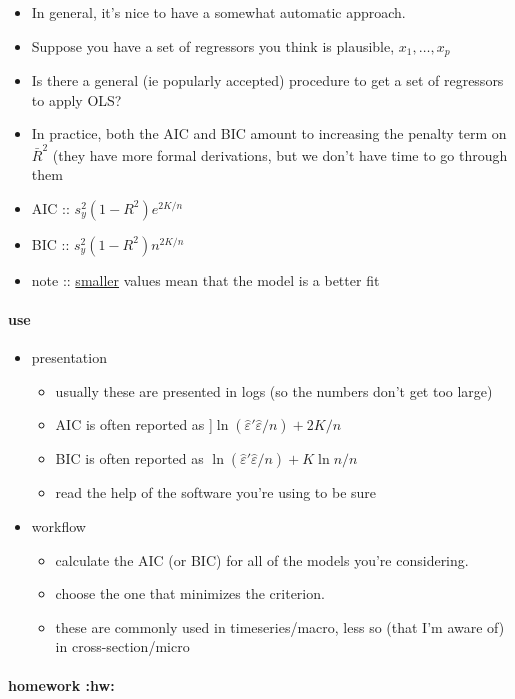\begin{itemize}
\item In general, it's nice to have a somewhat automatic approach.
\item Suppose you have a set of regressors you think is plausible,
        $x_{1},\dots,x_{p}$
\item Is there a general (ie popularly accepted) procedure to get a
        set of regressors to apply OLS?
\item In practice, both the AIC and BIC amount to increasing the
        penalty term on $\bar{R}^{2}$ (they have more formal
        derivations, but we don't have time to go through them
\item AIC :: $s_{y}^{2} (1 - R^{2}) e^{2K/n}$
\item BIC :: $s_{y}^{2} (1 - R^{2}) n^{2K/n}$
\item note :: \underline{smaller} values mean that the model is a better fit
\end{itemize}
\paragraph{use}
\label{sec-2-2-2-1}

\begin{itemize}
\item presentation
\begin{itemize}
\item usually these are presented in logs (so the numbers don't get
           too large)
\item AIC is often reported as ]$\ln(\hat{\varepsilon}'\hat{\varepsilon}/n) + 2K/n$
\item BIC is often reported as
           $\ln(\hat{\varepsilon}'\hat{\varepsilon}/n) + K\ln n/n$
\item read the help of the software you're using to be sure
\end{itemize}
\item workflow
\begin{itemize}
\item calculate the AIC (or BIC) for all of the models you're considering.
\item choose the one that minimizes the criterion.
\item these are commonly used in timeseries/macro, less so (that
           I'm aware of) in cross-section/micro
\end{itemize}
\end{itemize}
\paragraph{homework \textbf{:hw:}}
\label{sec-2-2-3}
################
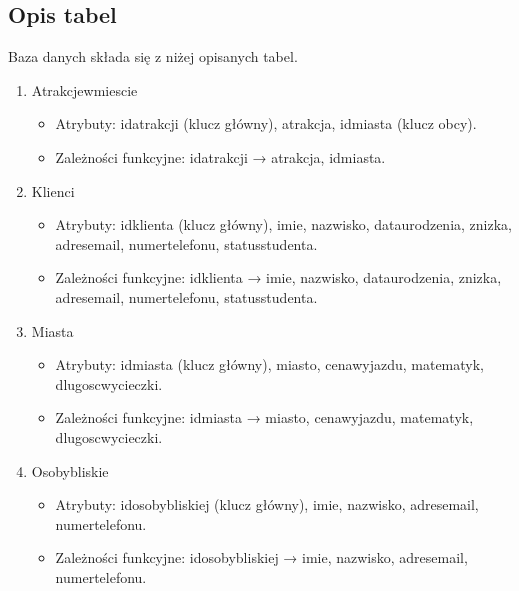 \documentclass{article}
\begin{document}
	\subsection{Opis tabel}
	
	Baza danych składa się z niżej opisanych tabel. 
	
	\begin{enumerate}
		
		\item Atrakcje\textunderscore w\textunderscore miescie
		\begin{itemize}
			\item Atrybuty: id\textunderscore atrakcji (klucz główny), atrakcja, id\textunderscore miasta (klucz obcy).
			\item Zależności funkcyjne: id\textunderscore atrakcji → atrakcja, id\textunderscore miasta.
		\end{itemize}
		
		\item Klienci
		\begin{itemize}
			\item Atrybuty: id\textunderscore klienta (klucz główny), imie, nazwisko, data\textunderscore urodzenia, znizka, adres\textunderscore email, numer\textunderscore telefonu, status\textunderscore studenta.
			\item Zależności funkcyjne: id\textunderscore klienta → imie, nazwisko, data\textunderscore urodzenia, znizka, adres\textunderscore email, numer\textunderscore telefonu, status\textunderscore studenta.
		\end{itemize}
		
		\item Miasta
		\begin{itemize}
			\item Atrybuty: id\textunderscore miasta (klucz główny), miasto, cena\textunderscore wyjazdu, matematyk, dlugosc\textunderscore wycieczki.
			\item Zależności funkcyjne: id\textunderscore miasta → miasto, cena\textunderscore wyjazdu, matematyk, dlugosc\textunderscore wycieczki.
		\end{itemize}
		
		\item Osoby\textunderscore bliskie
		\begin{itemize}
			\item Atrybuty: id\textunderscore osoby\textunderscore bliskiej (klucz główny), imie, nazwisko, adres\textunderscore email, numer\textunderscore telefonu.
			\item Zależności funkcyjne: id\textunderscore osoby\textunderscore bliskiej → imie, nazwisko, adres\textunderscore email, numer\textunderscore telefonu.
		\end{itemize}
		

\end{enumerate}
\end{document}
################
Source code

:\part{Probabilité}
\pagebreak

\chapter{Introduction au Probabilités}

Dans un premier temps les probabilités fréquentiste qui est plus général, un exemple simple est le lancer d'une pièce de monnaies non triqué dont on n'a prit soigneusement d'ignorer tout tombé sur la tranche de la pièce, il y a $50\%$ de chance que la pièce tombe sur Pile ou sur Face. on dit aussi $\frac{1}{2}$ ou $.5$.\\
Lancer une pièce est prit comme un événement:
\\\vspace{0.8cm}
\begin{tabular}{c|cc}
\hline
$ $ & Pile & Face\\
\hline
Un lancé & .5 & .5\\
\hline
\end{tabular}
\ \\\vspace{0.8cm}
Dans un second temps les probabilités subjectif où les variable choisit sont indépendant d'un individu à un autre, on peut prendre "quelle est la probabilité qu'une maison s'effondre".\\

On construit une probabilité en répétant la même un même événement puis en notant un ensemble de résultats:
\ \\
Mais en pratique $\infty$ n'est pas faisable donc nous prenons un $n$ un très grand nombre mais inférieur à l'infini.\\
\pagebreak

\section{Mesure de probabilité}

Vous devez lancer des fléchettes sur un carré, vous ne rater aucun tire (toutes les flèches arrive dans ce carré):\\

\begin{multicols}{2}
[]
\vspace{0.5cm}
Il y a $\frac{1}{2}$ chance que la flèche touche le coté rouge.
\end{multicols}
################
Filter the listing above down to the lines that contain the word "wyjazdu".

- Answer section -
			\item Atrybuty: id\textunderscore miasta (klucz główny), miasto, cena\textunderscore wyjazdu, matematyk, dlugosc\textunderscore wycieczki.
			\item Zależności funkcyjne: id\textunderscore miasta → miasto, cena\textunderscore wyjazdu, matematyk, dlugosc\textunderscore wycieczki.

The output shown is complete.